How to complete this task:
Please repeat exactly the line containing "The first stage" and each line after it in the records below, through the last.

(Source data)

-- Opening Marker --

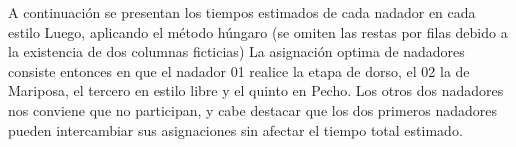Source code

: 
\begin{homeworkProblem}
A continuación se presentan los tiempos estimados de cada nadador en cada estilo
Luego, aplicando el método húngaro (se omiten las restas por filas debido a la existencia de dos columnas ficticias)
La asignación optima de nadadores consiste entonces en que el nadador 01 realice la etapa de dorso, el 02 la de Mariposa, el tercero en estilo libre y el quinto en Pecho. Los otros dos nadadores nos conviene que no participan, y cabe destacar que los dos primeros nadadores pueden intercambiar sus asignaciones sin afectar el tiempo total estimado.
\end{homeworkProblem}


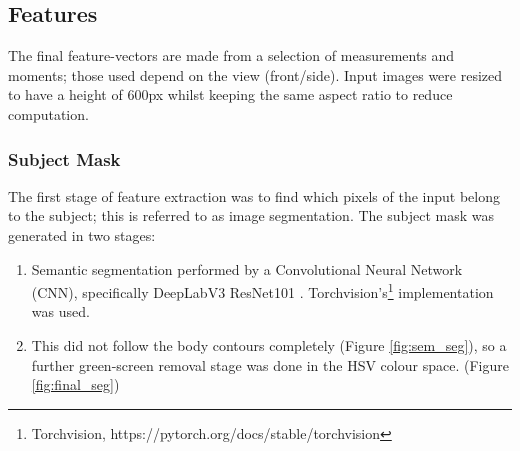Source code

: \documentclass[conference]{IEEEtran}
\begin{document}
\subsection{Features}
\noindent The final feature-vectors are made from a selection of measurements and moments; those used depend on the view (front/side). Input images were resized to have a height of 600px whilst keeping the same aspect ratio to reduce computation.\\

\subsubsection{Subject Mask}
The first stage of feature extraction was to find which pixels of the input belong to the subject; this is referred to as image segmentation. The subject mask was generated in two stages: 
\begin{enumerate}
  \item Semantic segmentation performed by a Convolutional Neural Network (CNN), specifically DeepLabV3 ResNet101 \cite{DBLP:journals/corr/ChenPSA17}. Torchvision's\footnote{Torchvision, https://pytorch.org/docs/stable/torchvision} implementation was used.
  \item This did not follow the body contours completely (Figure \ref{fig:sem_seg}), so a further green-screen removal stage was done in the HSV colour space. (Figure \ref{fig:final_seg})
\end{enumerate}
\end{document}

-- Closing Marker --

Exercise solution:
The first stage of feature extraction was to find which pixels of the input belong to the subject; this is referred to as image segmentation. The subject mask was generated in two stages: 
\begin{enumerate}
  \item Semantic segmentation performed by a Convolutional Neural Network (CNN), specifically DeepLabV3 ResNet101 \cite{DBLP:journals/corr/ChenPSA17}. Torchvision's\footnote{Torchvision, https://pytorch.org/docs/stable/torchvision} implementation was used.
  \item This did not follow the body contours completely (Figure \ref{fig:sem_seg}), so a further green-screen removal stage was done in the HSV colour space. (Figure \ref{fig:final_seg})
\end{enumerate}
\end{document}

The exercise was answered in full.